Extracted records:
──────────

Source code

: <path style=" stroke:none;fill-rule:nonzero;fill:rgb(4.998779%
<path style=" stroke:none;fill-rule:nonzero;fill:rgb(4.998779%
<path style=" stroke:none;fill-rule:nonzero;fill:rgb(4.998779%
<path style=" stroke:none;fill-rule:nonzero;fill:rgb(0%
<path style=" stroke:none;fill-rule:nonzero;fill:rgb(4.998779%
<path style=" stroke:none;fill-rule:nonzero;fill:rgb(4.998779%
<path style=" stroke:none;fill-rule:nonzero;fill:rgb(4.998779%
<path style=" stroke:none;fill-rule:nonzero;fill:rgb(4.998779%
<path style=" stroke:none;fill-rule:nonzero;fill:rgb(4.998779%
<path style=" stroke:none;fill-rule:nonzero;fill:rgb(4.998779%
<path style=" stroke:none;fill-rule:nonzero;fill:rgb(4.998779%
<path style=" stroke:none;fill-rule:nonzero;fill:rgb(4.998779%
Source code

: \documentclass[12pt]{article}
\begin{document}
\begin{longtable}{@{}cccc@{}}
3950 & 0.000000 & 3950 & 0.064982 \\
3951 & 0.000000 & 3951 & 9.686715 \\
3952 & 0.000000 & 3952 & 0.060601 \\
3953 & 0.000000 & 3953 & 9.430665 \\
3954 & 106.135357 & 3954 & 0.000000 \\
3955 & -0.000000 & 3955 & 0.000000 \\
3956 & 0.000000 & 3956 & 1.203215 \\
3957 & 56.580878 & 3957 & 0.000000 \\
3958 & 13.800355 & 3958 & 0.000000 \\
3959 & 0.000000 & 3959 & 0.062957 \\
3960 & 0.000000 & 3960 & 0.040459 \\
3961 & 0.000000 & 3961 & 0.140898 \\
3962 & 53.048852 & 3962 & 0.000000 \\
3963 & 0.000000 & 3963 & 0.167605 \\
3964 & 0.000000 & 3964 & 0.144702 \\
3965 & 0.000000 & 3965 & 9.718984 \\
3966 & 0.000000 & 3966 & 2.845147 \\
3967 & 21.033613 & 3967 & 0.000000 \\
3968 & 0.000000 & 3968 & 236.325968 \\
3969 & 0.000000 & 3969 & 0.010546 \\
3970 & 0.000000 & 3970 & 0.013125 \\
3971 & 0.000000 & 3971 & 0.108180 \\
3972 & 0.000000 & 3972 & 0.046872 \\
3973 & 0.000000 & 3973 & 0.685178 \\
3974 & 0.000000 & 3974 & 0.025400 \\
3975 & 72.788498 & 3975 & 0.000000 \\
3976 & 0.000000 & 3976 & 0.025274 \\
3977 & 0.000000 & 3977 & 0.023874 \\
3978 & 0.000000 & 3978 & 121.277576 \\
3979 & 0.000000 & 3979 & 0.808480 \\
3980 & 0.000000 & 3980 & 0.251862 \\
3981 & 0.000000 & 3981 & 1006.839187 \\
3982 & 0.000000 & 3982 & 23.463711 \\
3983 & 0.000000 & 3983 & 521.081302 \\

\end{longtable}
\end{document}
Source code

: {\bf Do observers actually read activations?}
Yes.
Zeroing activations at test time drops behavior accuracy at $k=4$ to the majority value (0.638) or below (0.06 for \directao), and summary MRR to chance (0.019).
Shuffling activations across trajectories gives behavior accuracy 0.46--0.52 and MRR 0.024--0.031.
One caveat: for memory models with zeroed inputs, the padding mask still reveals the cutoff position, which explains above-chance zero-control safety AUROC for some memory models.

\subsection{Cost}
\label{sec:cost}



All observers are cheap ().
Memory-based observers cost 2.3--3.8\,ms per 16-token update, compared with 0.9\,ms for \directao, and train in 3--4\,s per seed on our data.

──────────

TASK TO CARRY OUT »
Transcribe each line above exactly; skip none.

EXERCISE RESULT »
Source code

: <path style=" stroke:none;fill-rule:nonzero;fill:rgb(4.998779%
<path style=" stroke:none;fill-rule:nonzero;fill:rgb(4.998779%
<path style=" stroke:none;fill-rule:nonzero;fill:rgb(4.998779%
<path style=" stroke:none;fill-rule:nonzero;fill:rgb(0%
<path style=" stroke:none;fill-rule:nonzero;fill:rgb(4.998779%
<path style=" stroke:none;fill-rule:nonzero;fill:rgb(4.998779%
<path style=" stroke:none;fill-rule:nonzero;fill:rgb(4.998779%
<path style=" stroke:none;fill-rule:nonzero;fill:rgb(4.998779%
<path style=" stroke:none;fill-rule:nonzero;fill:rgb(4.998779%
<path style=" stroke:none;fill-rule:nonzero;fill:rgb(4.998779%
<path style=" stroke:none;fill-rule:nonzero;fill:rgb(4.998779%
<path style=" stroke:none;fill-rule:nonzero;fill:rgb(4.998779%
Source code

: \documentclass[12pt]{article}
\begin{document}
\begin{longtable}{@{}cccc@{}}
3950 & 0.000000 & 3950 & 0.064982 \\
3951 & 0.000000 & 3951 & 9.686715 \\
3952 & 0.000000 & 3952 & 0.060601 \\
3953 & 0.000000 & 3953 & 9.430665 \\
3954 & 106.135357 & 3954 & 0.000000 \\
3955 & -0.000000 & 3955 & 0.000000 \\
3956 & 0.000000 & 3956 & 1.203215 \\
3957 & 56.580878 & 3957 & 0.000000 \\
3958 & 13.800355 & 3958 & 0.000000 \\
3959 & 0.000000 & 3959 & 0.062957 \\
3960 & 0.000000 & 3960 & 0.040459 \\
3961 & 0.000000 & 3961 & 0.140898 \\
3962 & 53.048852 & 3962 & 0.000000 \\
3963 & 0.000000 & 3963 & 0.167605 \\
3964 & 0.000000 & 3964 & 0.144702 \\
3965 & 0.000000 & 3965 & 9.718984 \\
3966 & 0.000000 & 3966 & 2.845147 \\
3967 & 21.033613 & 3967 & 0.000000 \\
3968 & 0.000000 & 3968 & 236.325968 \\
3969 & 0.000000 & 3969 & 0.010546 \\
3970 & 0.000000 & 3970 & 0.013125 \\
3971 & 0.000000 & 3971 & 0.108180 \\
3972 & 0.000000 & 3972 & 0.046872 \\
3973 & 0.000000 & 3973 & 0.685178 \\
3974 & 0.000000 & 3974 & 0.025400 \\
3975 & 72.788498 & 3975 & 0.000000 \\
3976 & 0.000000 & 3976 & 0.025274 \\
3977 & 0.000000 & 3977 & 0.023874 \\
3978 & 0.000000 & 3978 & 121.277576 \\
3979 & 0.000000 & 3979 & 0.808480 \\
3980 & 0.000000 & 3980 & 0.251862 \\
3981 & 0.000000 & 3981 & 1006.839187 \\
3982 & 0.000000 & 3982 & 23.463711 \\
3983 & 0.000000 & 3983 & 521.081302 \\

\end{longtable}
\end{document}
Source code

: {\bf Do observers actually read activations?}
Yes.
Zeroing activations at test time drops behavior accuracy at $k=4$ to the majority value (0.638) or below (0.06 for \directao), and summary MRR to chance (0.019).
Shuffling activations across trajectories gives behavior accuracy 0.46--0.52 and MRR 0.024--0.031.
One caveat: for memory models with zeroed inputs, the padding mask still reveals the cutoff position, which explains above-chance zero-control safety AUROC for some memory models.

\subsection{Cost}
\label{sec:cost}



All observers are cheap ().
Memory-based observers cost 2.3--3.8\,ms per 16-token update, compared with 0.9\,ms for \directao, and train in 3--4\,s per seed on our data.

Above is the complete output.